D’ailleurs, elles sont peut-être aussi nombreuses parce que ce style permet d’explorer et de mixer des esthétiques qui n’ont rien à voir : preppy, gothique, fringues XXL ou mini jupes à faire pâlir un vieux réac… Quelle que soit la vibe affichée par une weird girl, elle va toujours à une extrémité (enfantine, sexy, improbable) qui déroute et perturbe les conventions sociales.
Ce jemenfoutisme du regard extérieur est notamment un gros fck au male gaze et aux injonctions sexistes, qui voudraient que les femmes prennent le moins d’espace possible tout en restant jolies et agréables à observer. Parce que cette trend célèbre des féminités qui sortent complètement des normes conventionnelles et qui n’ont qu’un but : faire kiffer celles qui l’adoptent. D’objet examiné, on passe à sujet qui mène ses expériences #ouhyeah.
@bellahadid
Et comme chaque manifestation de liberté féminine, la tendance perturbe le peuple. Ça s’entend rien qu’à son nom : weird = bizarre, qui s’éloigne de la norme, qu’on a du mal à catégoriser.
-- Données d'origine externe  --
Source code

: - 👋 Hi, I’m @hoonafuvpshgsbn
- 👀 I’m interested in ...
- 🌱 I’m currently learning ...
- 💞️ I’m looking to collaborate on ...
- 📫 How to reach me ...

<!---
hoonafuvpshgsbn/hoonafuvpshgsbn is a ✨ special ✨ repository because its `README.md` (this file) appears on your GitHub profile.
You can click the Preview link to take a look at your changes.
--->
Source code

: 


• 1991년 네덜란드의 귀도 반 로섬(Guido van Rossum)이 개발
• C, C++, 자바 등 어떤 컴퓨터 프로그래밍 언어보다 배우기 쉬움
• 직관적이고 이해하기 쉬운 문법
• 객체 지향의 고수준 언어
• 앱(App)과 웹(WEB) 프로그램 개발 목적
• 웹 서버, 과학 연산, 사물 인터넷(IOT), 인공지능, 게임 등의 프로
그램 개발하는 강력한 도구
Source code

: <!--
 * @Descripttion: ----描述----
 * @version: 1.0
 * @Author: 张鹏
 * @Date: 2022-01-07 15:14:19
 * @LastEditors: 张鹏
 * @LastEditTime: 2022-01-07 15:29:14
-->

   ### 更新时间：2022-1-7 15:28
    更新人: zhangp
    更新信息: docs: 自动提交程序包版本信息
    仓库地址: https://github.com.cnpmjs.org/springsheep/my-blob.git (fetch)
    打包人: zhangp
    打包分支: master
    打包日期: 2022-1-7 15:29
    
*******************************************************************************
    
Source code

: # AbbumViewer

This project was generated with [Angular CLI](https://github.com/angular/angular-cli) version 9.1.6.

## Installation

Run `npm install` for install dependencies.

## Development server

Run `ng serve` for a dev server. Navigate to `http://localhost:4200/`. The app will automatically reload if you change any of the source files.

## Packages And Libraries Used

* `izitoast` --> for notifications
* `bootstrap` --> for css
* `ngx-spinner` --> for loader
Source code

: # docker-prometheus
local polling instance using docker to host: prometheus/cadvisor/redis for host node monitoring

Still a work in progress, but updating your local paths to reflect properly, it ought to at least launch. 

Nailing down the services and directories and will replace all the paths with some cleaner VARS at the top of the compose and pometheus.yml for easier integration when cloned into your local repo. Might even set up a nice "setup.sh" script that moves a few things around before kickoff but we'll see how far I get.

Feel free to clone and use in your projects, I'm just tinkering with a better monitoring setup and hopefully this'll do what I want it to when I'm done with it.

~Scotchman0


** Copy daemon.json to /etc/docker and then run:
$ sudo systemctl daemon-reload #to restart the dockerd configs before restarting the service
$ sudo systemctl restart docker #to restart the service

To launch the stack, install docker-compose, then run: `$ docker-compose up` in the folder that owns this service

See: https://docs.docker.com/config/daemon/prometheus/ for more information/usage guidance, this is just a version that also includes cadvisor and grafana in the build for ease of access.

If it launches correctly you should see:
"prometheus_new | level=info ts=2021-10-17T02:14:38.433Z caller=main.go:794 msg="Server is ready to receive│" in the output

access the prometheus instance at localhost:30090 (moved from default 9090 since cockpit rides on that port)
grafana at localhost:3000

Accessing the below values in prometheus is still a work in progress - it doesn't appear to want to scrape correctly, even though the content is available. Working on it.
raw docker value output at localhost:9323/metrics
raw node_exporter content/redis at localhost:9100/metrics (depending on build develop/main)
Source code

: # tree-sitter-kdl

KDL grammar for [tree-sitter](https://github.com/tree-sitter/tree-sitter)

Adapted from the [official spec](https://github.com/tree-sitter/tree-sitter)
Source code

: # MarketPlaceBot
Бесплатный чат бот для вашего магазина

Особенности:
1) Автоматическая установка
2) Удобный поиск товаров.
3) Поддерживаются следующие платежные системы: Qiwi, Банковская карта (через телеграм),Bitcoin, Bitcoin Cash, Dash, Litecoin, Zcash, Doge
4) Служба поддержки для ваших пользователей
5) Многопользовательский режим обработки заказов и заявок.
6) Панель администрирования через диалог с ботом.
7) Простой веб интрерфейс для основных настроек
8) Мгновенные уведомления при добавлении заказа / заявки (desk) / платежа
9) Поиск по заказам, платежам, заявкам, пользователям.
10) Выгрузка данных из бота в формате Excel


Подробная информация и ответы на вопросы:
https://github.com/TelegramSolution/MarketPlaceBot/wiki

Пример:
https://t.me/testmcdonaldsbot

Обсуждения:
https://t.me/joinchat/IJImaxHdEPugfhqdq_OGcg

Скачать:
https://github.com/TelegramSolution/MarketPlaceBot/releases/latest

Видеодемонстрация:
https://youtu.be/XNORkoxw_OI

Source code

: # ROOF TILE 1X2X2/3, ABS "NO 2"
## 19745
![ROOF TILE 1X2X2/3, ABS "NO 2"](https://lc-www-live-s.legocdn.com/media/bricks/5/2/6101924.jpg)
Dans une société qui adore mettre les femmes dans des cases uni-dimensionnelles et réductrices, la weird girl met le bazar pour notre plus grande joie.
2022 BE LIKE
À l’image de ses esthétiques, cette tendance cristallise des enjeux sociaux qui vont dans tous les sens. Apogée post-crise de l’excentricité, signaux d’alerte sur l’économie et la surconsommation, évasion par le style et l’individualité, engouement pour le vintage, défi des conventions sociales et affirmations féministes…
Dans ce bazar, difficile de savoir s’il faut se réjouir ou s'inquiéter de sa popularité. Ce qui est, finalement, vachement aligné avec la vibe chaotique de l’année 2022. Mais c’est justement ce qui fait le charme de la tendance weird girl : selon comment on l’approche, on en fait ce qu’on veut.